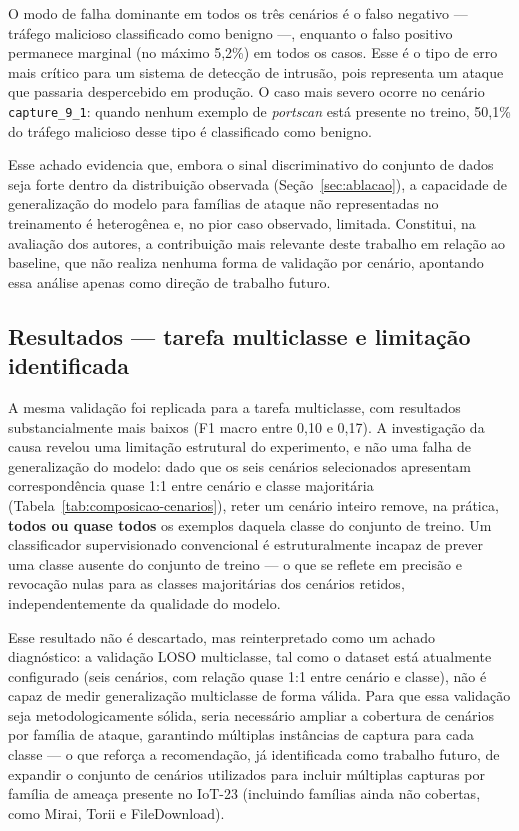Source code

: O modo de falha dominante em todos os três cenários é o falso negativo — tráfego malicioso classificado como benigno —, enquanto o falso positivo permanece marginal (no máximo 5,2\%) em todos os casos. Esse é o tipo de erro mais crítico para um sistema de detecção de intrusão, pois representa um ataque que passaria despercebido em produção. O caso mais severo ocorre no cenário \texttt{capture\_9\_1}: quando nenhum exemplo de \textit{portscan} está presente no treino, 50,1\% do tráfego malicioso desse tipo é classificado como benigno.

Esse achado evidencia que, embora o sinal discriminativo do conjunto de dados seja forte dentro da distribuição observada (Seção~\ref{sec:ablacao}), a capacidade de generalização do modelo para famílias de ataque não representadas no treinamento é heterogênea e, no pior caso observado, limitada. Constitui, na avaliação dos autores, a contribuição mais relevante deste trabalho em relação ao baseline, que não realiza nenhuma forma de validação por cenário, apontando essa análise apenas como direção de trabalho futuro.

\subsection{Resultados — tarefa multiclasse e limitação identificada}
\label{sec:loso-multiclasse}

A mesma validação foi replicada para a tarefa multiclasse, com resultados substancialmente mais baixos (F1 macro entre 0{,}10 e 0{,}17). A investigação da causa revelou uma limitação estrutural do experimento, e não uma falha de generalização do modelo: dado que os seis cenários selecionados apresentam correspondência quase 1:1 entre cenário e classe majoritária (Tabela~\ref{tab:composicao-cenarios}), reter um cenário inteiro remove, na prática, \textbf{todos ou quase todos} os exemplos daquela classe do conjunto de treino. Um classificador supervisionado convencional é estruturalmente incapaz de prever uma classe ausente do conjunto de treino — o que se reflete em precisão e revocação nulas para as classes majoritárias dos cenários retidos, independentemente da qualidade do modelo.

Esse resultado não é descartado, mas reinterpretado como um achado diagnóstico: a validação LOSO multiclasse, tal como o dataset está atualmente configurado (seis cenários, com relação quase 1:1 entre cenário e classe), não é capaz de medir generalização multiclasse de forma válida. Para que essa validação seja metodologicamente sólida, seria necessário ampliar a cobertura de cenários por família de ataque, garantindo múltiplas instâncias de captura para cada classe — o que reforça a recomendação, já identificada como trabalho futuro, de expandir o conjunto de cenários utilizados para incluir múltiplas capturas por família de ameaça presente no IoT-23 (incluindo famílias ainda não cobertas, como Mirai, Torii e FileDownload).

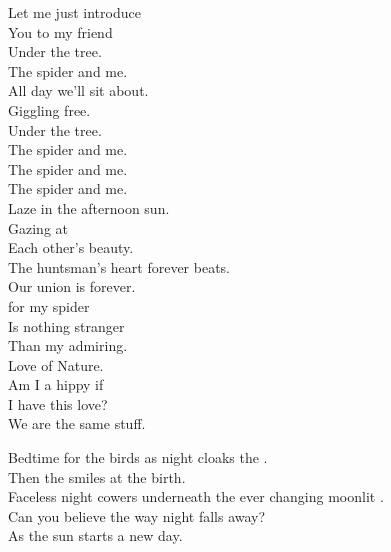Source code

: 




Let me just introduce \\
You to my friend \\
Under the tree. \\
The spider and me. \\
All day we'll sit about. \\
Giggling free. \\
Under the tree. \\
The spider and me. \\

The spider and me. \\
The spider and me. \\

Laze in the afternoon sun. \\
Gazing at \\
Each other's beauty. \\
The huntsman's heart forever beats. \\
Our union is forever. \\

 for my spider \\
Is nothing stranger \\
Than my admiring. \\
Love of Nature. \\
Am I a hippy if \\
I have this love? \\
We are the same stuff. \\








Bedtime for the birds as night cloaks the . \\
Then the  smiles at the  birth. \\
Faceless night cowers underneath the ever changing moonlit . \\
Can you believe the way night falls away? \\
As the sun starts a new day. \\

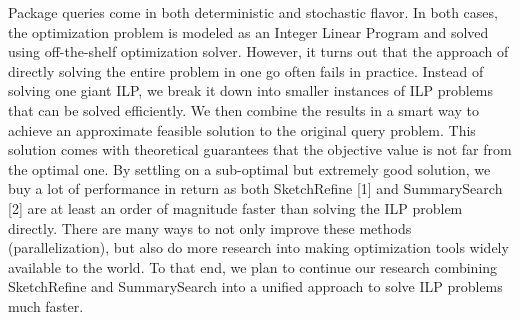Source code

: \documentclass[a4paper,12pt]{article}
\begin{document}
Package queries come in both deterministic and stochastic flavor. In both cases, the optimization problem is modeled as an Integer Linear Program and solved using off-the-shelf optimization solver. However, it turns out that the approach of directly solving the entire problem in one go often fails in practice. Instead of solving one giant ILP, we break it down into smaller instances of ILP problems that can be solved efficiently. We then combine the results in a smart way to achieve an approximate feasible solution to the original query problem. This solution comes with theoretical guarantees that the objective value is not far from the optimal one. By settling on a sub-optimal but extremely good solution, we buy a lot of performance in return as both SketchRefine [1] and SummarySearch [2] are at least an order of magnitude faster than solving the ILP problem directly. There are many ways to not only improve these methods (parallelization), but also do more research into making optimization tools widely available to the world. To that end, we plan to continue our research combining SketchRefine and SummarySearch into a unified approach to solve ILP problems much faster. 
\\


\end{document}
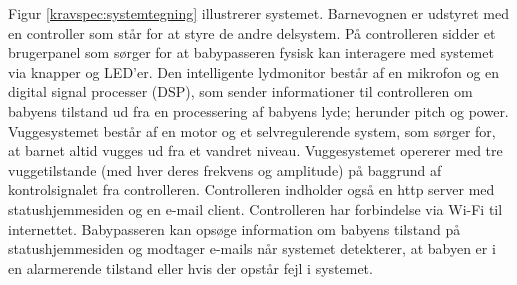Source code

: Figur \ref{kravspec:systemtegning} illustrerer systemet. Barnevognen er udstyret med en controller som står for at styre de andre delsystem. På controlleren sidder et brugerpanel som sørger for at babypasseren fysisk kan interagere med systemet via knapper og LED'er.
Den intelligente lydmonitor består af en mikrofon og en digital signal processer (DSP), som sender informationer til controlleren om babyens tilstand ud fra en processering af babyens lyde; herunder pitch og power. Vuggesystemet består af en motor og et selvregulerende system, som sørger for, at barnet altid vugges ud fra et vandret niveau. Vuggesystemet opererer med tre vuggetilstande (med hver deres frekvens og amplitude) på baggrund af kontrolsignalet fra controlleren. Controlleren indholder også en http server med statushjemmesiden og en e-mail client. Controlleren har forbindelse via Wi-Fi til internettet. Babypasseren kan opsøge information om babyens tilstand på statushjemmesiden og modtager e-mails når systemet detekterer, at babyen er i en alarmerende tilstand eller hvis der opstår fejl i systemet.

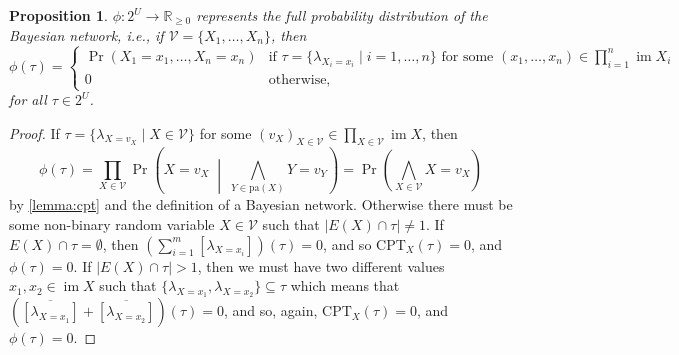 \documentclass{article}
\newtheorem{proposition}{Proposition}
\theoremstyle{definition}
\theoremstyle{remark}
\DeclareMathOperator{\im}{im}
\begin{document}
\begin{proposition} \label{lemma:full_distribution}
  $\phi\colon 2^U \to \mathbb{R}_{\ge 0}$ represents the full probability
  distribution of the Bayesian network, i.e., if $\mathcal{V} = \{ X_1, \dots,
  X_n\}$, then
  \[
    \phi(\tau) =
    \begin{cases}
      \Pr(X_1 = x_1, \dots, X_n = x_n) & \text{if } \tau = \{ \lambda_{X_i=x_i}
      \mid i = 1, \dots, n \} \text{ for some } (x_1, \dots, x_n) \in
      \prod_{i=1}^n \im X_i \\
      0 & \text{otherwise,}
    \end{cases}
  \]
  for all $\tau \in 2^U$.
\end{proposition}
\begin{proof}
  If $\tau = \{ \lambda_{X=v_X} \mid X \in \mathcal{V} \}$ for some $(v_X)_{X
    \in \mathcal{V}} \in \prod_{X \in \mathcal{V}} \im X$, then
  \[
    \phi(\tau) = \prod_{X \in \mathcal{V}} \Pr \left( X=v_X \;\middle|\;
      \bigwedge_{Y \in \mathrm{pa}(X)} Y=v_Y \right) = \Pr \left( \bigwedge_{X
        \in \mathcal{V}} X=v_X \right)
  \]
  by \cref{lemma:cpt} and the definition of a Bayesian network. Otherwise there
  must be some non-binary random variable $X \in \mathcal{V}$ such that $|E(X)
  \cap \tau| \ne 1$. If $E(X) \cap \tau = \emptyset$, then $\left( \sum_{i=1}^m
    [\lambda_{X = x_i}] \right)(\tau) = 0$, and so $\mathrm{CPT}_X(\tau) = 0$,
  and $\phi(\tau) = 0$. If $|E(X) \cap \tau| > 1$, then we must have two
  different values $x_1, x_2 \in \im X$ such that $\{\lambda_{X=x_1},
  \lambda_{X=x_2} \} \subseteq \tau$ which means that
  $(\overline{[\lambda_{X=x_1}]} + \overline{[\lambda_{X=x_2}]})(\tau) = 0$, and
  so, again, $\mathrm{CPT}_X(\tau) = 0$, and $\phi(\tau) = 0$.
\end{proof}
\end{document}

****************

Reply with the number of lines in the material above that contain "network", and nothing more.

2